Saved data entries
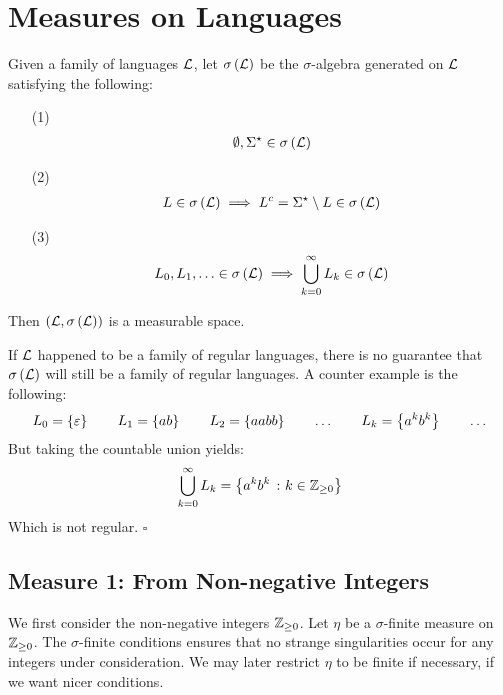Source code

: \section{Measures on Languages}
Given a family of languages \(\mathcal{L}\),
let \(\sigma\left(\mathcal{L}\right)\) be the \(\sigma\)-algebra generated on
\(\mathcal{L}\) satisfying the following:

\begin{enumerate}
  \item[(1)]
    \begin{align*}
      \emptyset, \Sigma^\star \in \sigma\left(\mathcal{L}\right)
    \end{align*}

  \item[(2)]
    \begin{align*}
      L \in \sigma\left(\mathcal{L}\right)
        \implies
          L^c = \Sigma^\star \setminus L \in \sigma\left(\mathcal{L}\right)
    \end{align*}

  \item[(3)]
    \begin{align*}
      L_0, L_1, \ldots \in \sigma\left(\mathcal{L}\right)
        \implies
          \bigcup_{k = 0}^{\infty} L_k \in \sigma\left(\mathcal{L}\right)
    \end{align*}

\end{enumerate}

Then \(\left(\mathcal{L}, \sigma\left(\mathcal{L}\right)\right)\) is a measurable space.

\begin{remark}
If \(\mathcal{L}\) happened to be a family of regular languages,
there is no guarantee that \(\sigma\left(\mathcal{L}\right)\)
will still be a family of regular languages.
A counter example is the following:
\begin{align*}
  L_0 = \left\{\varepsilon\right\}
  \qquad
  L_1 = \left\{ab\right\}
  \qquad
  L_2 = \left\{aabb\right\}
  \qquad
  \ldots
  \qquad
  L_k = \left\{a^k b^k\right\}
  \qquad
  \ldots
\end{align*}
But taking the countable union yields:
\begin{align*}
  \bigcup_{k = 0}^{\infty} L_k = \left\{a^k b^k \ \colon k \in \mathbb{Z}_{\geq 0}\right\}
\end{align*}
Which is not regular.
\hfill\(\square\)
\end{remark}


\subsection{Measure 1: From Non-negative Integers}
We first consider the non-negative integers \(\mathbb{Z}_{\geq 0}\).
Let \(\eta\) be a \(\sigma\)-finite measure on \(\mathbb{Z}_{\geq 0}\).
The \(\sigma\)-finite conditions ensures that no strange singularities
occur for any integers under consideration.
We may later restrict \(\eta\) to be finite if necessary,
if we want nicer conditions.

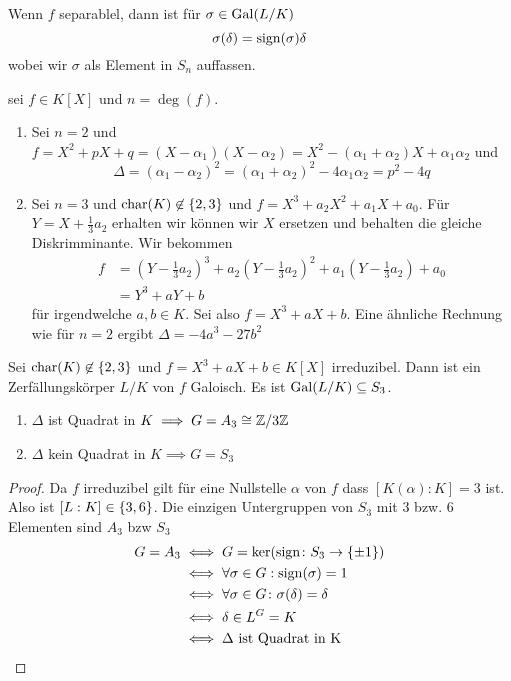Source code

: \begin{Bem}
	Wenn \(f\) separablel, dann ist für \(\sigma\in\operatorname{Gal}(L/K)\) \[\sigma(\delta)=\operatorname{sign}(\sigma)\delta\] wobei wir \(\sigma\) als Element in \(S_n\) auffassen.
\end{Bem}
\begin{Bem}
	sei \(f\in K[X]\) und \(n=\deg(f)\).
	\begin{enumerate}
		\item Sei \(n=2\) und \(f=X^2+pX+q=(X-\alpha_1)(X-\alpha_2)=X^2-(\alpha_1+\alpha_2)X+\alpha_1\alpha_2\)
		und \[\Delta=(\alpha_1-\alpha_2)^2=(\alpha_1+\alpha_2)^2-4\alpha_1\alpha_2=p^2-4q\]
		\item Sei \(n=3\) und \(\operatorname{char} (K)\not\in\{2,3\}\) und \(f=X^3+a_2X^2+a_1X+a_0\). Für \(Y=X+\frac{1}{3}a_2\) erhalten wir können wir \(X\) ersetzen und behalten die gleiche Diskrimminante. Wir bekommen
		\begin{align*}
			f&=(Y-\frac{1}{3}a_2)^3+a_2(Y-\frac 13 a_2)^2+a_1(Y-\frac 1 3a_2)+a_0\\
			&=Y^3+aY+b
		\end{align*} für irgendwelche \(a,b\in K\). Sei also \(f=X^3+aX+b\). Eine ähnliche 
		Rechnung wie für \(n=2\) ergibt \(\Delta=-4a^3-27b^2\)
	\end{enumerate}
\end{Bem}
\begin{Satz}
	Sei \(\operatorname{char} (K)\not\in\{2,3\}\) und \(f=X^3+aX+b\in K[X]\) irreduzibel. Dann ist ein Zerfällungskörper \(L/K\) von \(f\) Galoisch. Es ist \(\operatorname{Gal}(L/K)\subseteq S_3\).
	\begin{enumerate}
		\item \(\Delta\) ist Quadrat in \(K\implies G=A_3\cong\mathbb{Z}/3\mathbb{Z}\)
		\item \(\Delta\) kein Quadrat in \(K\implies G=S_3\)
	\end{enumerate}
\end{Satz}
\begin{proof}
	Da \(f\) irreduzibel gilt für eine Nullstelle \(\alpha\) von \(f\) dass \([K(\alpha):K]=3\) ist. Also ist \([L:K]\in\{3,6\}\).
	Die einzigen Untergruppen von \(S_3\) mit 3 bzw. 6 Elementen sind \(A_3\) bzw \(S_3\)
	\begin{align*}
		G=A_3&\iff G=\ker(\operatorname{sign}\colon S_3\to\{\pm 1\})\\
		&\iff \forall\sigma\in G: \operatorname{sign}(\sigma)=1\\
		&\iff \forall \sigma\in G\colon \sigma(\delta)=\delta\\
		&\iff \delta\in L^G=K\\
		&\iff \Delta \text{ ist Quadrat in K}
	\end{align*}
\end{proof}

**Required work**
Word for word and without any pictures, return all of the lines above.

**Task answer**
Source code

: \section{Measures on Languages}
Given a family of languages \(\mathcal{L}\),
let \(\sigma\left(\mathcal{L}\right)\) be the \(\sigma\)-algebra generated on
\(\mathcal{L}\) satisfying the following:

\begin{enumerate}
  \item[(1)]
    \begin{align*}
      \emptyset, \Sigma^\star \in \sigma\left(\mathcal{L}\right)
    \end{align*}

  \item[(2)]
    \begin{align*}
      L \in \sigma\left(\mathcal{L}\right)
        \implies
          L^c = \Sigma^\star \setminus L \in \sigma\left(\mathcal{L}\right)
    \end{align*}

  \item[(3)]
    \begin{align*}
      L_0, L_1, \ldots \in \sigma\left(\mathcal{L}\right)
        \implies
          \bigcup_{k = 0}^{\infty} L_k \in \sigma\left(\mathcal{L}\right)
    \end{align*}

\end{enumerate}

Then \(\left(\mathcal{L}, \sigma\left(\mathcal{L}\right)\right)\) is a measurable space.

\begin{remark}
If \(\mathcal{L}\) happened to be a family of regular languages,
there is no guarantee that \(\sigma\left(\mathcal{L}\right)\)
will still be a family of regular languages.
A counter example is the following:
\begin{align*}
  L_0 = \left\{\varepsilon\right\}
  \qquad
  L_1 = \left\{ab\right\}
  \qquad
  L_2 = \left\{aabb\right\}
  \qquad
  \ldots
  \qquad
  L_k = \left\{a^k b^k\right\}
  \qquad
  \ldots
\end{align*}
But taking the countable union yields:
\begin{align*}
  \bigcup_{k = 0}^{\infty} L_k = \left\{a^k b^k \ \colon k \in \mathbb{Z}_{\geq 0}\right\}
\end{align*}
Which is not regular.
\hfill\(\square\)
\end{remark}


\subsection{Measure 1: From Non-negative Integers}
We first consider the non-negative integers \(\mathbb{Z}_{\geq 0}\).
Let \(\eta\) be a \(\sigma\)-finite measure on \(\mathbb{Z}_{\geq 0}\).
The \(\sigma\)-finite conditions ensures that no strange singularities
occur for any integers under consideration.
We may later restrict \(\eta\) to be finite if necessary,
if we want nicer conditions.

Source code

: \begin{Bem}
	Wenn \(f\) separablel, dann ist für \(\sigma\in\operatorname{Gal}(L/K)\) \[\sigma(\delta)=\operatorname{sign}(\sigma)\delta\] wobei wir \(\sigma\) als Element in \(S_n\) auffassen.
\end{Bem}
\begin{Bem}
	sei \(f\in K[X]\) und \(n=\deg(f)\).
	\begin{enumerate}
		\item Sei \(n=2\) und \(f=X^2+pX+q=(X-\alpha_1)(X-\alpha_2)=X^2-(\alpha_1+\alpha_2)X+\alpha_1\alpha_2\)
		und \[\Delta=(\alpha_1-\alpha_2)^2=(\alpha_1+\alpha_2)^2-4\alpha_1\alpha_2=p^2-4q\]
		\item Sei \(n=3\) und \(\operatorname{char} (K)\not\in\{2,3\}\) und \(f=X^3+a_2X^2+a_1X+a_0\). Für \(Y=X+\frac{1}{3}a_2\) erhalten wir können wir \(X\) ersetzen und behalten die gleiche Diskrimminante. Wir bekommen
		\begin{align*}
			f&=(Y-\frac{1}{3}a_2)^3+a_2(Y-\frac 13 a_2)^2+a_1(Y-\frac 1 3a_2)+a_0\\
			&=Y^3+aY+b
		\end{align*} für irgendwelche \(a,b\in K\). Sei also \(f=X^3+aX+b\). Eine ähnliche 
		Rechnung wie für \(n=2\) ergibt \(\Delta=-4a^3-27b^2\)
	\end{enumerate}
\end{Bem}
\begin{Satz}
	Sei \(\operatorname{char} (K)\not\in\{2,3\}\) und \(f=X^3+aX+b\in K[X]\) irreduzibel. Dann ist ein Zerfällungskörper \(L/K\) von \(f\) Galoisch. Es ist \(\operatorname{Gal}(L/K)\subseteq S_3\).
	\begin{enumerate}
		\item \(\Delta\) ist Quadrat in \(K\implies G=A_3\cong\mathbb{Z}/3\mathbb{Z}\)
		\item \(\Delta\) kein Quadrat in \(K\implies G=S_3\)
	\end{enumerate}
\end{Satz}
\begin{proof}
	Da \(f\) irreduzibel gilt für eine Nullstelle \(\alpha\) von \(f\) dass \([K(\alpha):K]=3\) ist. Also ist \([L:K]\in\{3,6\}\).
	Die einzigen Untergruppen von \(S_3\) mit 3 bzw. 6 Elementen sind \(A_3\) bzw \(S_3\)
	\begin{align*}
		G=A_3&\iff G=\ker(\operatorname{sign}\colon S_3\to\{\pm 1\})\\
		&\iff \forall\sigma\in G: \operatorname{sign}(\sigma)=1\\
		&\iff \forall \sigma\in G\colon \sigma(\delta)=\delta\\
		&\iff \delta\in L^G=K\\
		&\iff \Delta \text{ ist Quadrat in K}
	\end{align*}
\end{proof}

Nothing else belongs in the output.